# DATA
•••

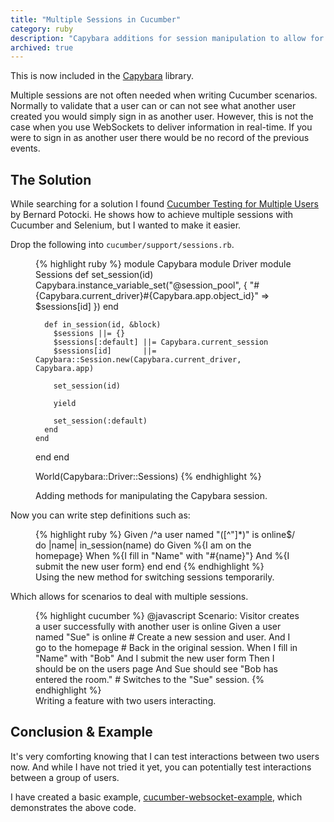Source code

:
 ```yaml
---
title: "Multiple Sessions in Cucumber"
category: ruby
description: "Capybara additions for session manipulation to allow for testing interaction between multiple sessions in Cucumber."
archived: true
---
```


<p class="outdated">This is now included in the <a href="https://github.com/jnicklas/capybara">Capybara</a> library.</p>

Multiple sessions are not often needed when writing Cucumber scenarios.
Normally to validate that a user can or can not see what another user created
you would simply sign in as another user. However, this is not the case when you
use WebSockets to deliver information in real-time. If you were to sign in as
another user there would be no record of the previous events.

## The Solution

While searching for a solution I found [Cucumber Testing for Multiple Users][1]
by Bernard Potocki. He shows how to achieve multiple sessions with Cucumber and
Selenium, but I wanted to make it easier.

Drop the following into `cucumber/support/sessions.rb`.

<figure>
{% highlight ruby %}
module Capybara
  module Driver
    module Sessions
      def set_session(id)
        Capybara.instance_variable_set("@session_pool", {
          "#{Capybara.current_driver}#{Capybara.app.object_id}" => $sessions[id]
        })
      end

      def in_session(id, &block)
        $sessions ||= {}
        $sessions[:default] ||= Capybara.current_session
        $sessions[id]       ||= Capybara::Session.new(Capybara.current_driver, Capybara.app)

        set_session(id)

        yield

        set_session(:default)
      end
    end
  end
end

World(Capybara::Driver::Sessions)
{% endhighlight %}
  <figcaption>Adding methods for manipulating the Capybara session.</figcaption>
</figure>

Now you can write step definitions such as:

<figure>
{% highlight ruby %}
Given /^a user named "([^"]*)" is online$/ do |name|
  in_session(name) do
    Given %{I am on the homepage}
    When  %{I fill in "Name" with "#{name}"}
    And   %{I submit the new user form}
  end
end
{% endhighlight %}
  <figcaption>Using the new method for switching sessions temporarily.</figcaption>
</figure>

Which allows for scenarios to deal with multiple sessions.

<figure>
{% highlight cucumber %}
@javascript
Scenario: Visitor creates a user successfully with another user is online
  Given a user named "Sue" is online             # Create a new session and user.
  And I go to the homepage                       # Back in the original session.
  When I fill in "Name" with "Bob"
  And I submit the new user form
  Then I should be on the users page
  And Sue should see "Bob has entered the room." # Switches to the "Sue" session.
{% endhighlight %}
  <figcaption>Writing a feature with two users interacting.</figcaption>
</figure>

## Conclusion &#38; Example

It's very comforting knowing that I can test interactions between two users
now. And while I have not tried it yet, you can potentially test interactions
between a group of users.

I have created a basic example, [cucumber-websocket-example][2], which
demonstrates the above code.

[1]: https://blog.imanel.org/cucumber-testing-for-multiple-users-continuation
[2]: https://github.com/tristandunn/cucumber-websocket-example/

•••

# EXERCISE DESCRIPTION
Restate word for word the lines running from the line that holds "<figcaption>Adding methods for" to the final line of the entries.

# SOLUTION
  <figcaption>Adding methods for manipulating the Capybara session.</figcaption>
</figure>

Now you can write step definitions such as:

<figure>
{% highlight ruby %}
Given /^a user named "([^"]*)" is online$/ do |name|
  in_session(name) do
    Given %{I am on the homepage}
    When  %{I fill in "Name" with "#{name}"}
    And   %{I submit the new user form}
  end
end
{% endhighlight %}
  <figcaption>Using the new method for switching sessions temporarily.</figcaption>
</figure>

Which allows for scenarios to deal with multiple sessions.

<figure>
{% highlight cucumber %}
@javascript
Scenario: Visitor creates a user successfully with another user is online
  Given a user named "Sue" is online             # Create a new session and user.
  And I go to the homepage                       # Back in the original session.
  When I fill in "Name" with "Bob"
  And I submit the new user form
  Then I should be on the users page
  And Sue should see "Bob has entered the room." # Switches to the "Sue" session.
{% endhighlight %}
  <figcaption>Writing a feature with two users interacting.</figcaption>
</figure>

## Conclusion &#38; Example

It's very comforting knowing that I can test interactions between two users
now. And while I have not tried it yet, you can potentially test interactions
between a group of users.

I have created a basic example, [cucumber-websocket-example][2], which
demonstrates the above code.

[1]: https://blog.imanel.org/cucumber-testing-for-multiple-users-continuation
[2]: https://github.com/tristandunn/cucumber-websocket-example/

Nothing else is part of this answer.